A propósito do XVI centenário do 1.° Concílio de Constantinopla e o 1550.° aniversário do Concílio de Éfeso, o Exmo. Sr. Bispo Diocesano, D. Antonio de Castro Mayer, enviou ao Clero e fiéis a seguinte circular:
"Caríssimos cooperadores e amados filhos.
Quis o Papa João Paulo II destacar, com especial solenidade, a passagem do XVI centenário do 1º. Concílio de Constantinopla e o 1550.° aniversário do Concílio de Éfeso.
Não é difícil encontrar razões que justifiquem essa solenidade especial. Os dois Concílios têm, no Cristianismo, suma importância, porque asseguraram a pureza e integridade da Fé contra as inovações heréticas que então surgiram. No primeiro Concílio de Constantinopla, encerrado em 9 de julho de 381, a Igreja reivindicou a integridade da Fé contra os macedonianos, assim chamados pela relação com Macedônio, Patriarca da Cidade Imperial. Estes, seguindo as pegadas dos arianos, destruíam o dogma fundamental de toda a Revelação, a Santíssima Trindade, pois negavam a divindade da Terceira Pessoa Divina, o Espírito Santo.
Por sua vez, o Concílio de Éfeso, terminado em setembro de 431, defendeu essa mesma integridade da Fé, contra outro Patriarca de Constantinopla, Nestório, e seus asseclas. Estes negavam a divindade de Jesus Cristo, e, consequentemente, a Maternidade Divina de Maria Santíssima. Nestório distinguia no Salvador duas pessoas, a pessoa divina, o Filho de Deus, e a pessoa humana, o homem Jesus Cristo. Apenas o homem nos teria salvado com a morte na Cruz. Infeccionava, pois, o Dogma da Redenção que, no caso, seria obra de puro homem, e perderia seu caráter de reparação condigna e superabundante, oferecida a Deus pelos pecados dos homens.

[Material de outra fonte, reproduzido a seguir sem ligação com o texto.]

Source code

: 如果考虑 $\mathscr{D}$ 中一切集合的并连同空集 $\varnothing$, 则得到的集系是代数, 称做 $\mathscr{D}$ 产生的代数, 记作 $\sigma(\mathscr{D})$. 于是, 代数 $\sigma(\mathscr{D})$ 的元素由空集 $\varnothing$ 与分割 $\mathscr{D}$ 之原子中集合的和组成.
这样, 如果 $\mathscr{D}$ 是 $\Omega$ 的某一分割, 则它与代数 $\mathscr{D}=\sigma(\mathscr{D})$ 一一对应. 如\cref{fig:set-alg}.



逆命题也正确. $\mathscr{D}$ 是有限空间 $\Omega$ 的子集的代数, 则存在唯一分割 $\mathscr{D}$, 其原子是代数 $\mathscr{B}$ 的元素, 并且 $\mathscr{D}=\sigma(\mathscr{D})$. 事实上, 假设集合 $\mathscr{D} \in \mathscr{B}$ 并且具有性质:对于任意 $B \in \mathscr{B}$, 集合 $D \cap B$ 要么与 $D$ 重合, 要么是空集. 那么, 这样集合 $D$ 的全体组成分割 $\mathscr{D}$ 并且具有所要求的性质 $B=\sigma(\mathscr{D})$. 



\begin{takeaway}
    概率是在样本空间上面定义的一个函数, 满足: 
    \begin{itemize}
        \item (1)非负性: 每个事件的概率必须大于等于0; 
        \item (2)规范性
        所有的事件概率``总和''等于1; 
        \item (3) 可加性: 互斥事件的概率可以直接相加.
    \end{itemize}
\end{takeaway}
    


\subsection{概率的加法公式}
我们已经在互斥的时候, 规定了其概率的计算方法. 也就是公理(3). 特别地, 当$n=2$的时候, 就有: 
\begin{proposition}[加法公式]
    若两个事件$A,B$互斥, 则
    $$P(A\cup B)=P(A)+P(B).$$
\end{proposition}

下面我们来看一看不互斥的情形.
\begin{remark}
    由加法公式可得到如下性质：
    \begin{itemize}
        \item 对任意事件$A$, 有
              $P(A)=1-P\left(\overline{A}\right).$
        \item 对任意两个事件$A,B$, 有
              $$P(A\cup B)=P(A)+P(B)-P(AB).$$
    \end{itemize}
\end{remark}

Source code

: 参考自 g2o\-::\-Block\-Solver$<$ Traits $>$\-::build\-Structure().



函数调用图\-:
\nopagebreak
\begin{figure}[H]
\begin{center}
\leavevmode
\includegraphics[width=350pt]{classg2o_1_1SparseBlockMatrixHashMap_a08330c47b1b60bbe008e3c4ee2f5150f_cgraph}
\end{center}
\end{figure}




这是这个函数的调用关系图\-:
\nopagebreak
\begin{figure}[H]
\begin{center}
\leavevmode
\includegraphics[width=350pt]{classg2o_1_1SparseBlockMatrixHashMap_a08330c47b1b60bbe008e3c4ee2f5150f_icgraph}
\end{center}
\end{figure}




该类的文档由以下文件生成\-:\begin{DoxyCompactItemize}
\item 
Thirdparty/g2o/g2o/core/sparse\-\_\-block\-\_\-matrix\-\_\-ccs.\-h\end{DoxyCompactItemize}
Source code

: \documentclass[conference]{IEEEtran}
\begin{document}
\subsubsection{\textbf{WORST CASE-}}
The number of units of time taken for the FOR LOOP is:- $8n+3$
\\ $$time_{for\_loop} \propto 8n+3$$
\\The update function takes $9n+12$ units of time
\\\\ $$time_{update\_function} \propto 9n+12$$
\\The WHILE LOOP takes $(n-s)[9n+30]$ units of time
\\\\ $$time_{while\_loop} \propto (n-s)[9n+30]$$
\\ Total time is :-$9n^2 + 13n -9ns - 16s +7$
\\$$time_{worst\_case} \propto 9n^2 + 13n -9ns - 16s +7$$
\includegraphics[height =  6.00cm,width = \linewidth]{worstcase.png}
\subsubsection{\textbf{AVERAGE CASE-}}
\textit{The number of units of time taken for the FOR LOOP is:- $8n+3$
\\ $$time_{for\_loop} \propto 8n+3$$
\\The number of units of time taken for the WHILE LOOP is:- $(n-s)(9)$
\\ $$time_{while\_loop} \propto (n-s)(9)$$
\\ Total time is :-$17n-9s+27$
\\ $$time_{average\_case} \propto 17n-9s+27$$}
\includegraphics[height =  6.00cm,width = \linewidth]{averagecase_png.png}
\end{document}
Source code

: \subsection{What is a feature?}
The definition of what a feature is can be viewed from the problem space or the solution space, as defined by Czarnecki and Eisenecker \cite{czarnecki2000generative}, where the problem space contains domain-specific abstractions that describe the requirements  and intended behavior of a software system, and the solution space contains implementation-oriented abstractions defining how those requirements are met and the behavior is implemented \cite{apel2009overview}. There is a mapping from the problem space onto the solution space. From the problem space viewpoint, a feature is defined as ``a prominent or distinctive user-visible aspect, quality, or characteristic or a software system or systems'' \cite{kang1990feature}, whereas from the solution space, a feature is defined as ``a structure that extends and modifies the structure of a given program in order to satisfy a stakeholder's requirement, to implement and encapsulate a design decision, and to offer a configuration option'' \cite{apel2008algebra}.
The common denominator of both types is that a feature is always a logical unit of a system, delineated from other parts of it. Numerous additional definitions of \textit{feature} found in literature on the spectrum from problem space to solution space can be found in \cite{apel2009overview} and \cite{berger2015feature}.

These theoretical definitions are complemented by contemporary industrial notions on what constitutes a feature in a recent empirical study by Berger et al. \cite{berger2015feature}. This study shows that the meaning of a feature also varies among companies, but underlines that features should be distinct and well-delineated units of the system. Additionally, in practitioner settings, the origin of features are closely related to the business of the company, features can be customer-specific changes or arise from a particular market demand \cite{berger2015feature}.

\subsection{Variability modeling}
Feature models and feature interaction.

Em decorrência desta heresia, Maria Santíssima deixaria de ser a Mãe de Deus, pois teria concebido, no seu seio puríssimo, apenas o homem Jesus. Sua intercessão passaria para a classe comum da intercessão dos Santos.
O primeiro Concílio de Constantinopla reafirmou solenemente a verdade revelada do Mistério da Santíssima Trindade, definindo a divindade do Espírito Santo; e o Concílio de Éfeso ensinou, de modo categórico, definitivo, que em Jesus Cristo há uma só pessoa, a Pessoa do Filho de Deus, na qual subsistem duas naturezas, realmente distintas: a natureza divina, pela qual Jesus Cristo é verdadeiro Deus, e a natureza humana, que O faz igualmente verdadeiro homem. E Maria Santíssima, declara o Concílio, como Mãe de Jesus Cristo tornou-se verdadeiramente Mãe de Deus, pois a relação materna termina na pessoa do filho.
Mantiveram assim aqueles dois Concílios a Fé Católica, íntegra e sem deturpações.
Ora, nas relações com Deus, que são as relações fundamentais do homem, nada há mais importante do que a pureza e a integridade da Fé.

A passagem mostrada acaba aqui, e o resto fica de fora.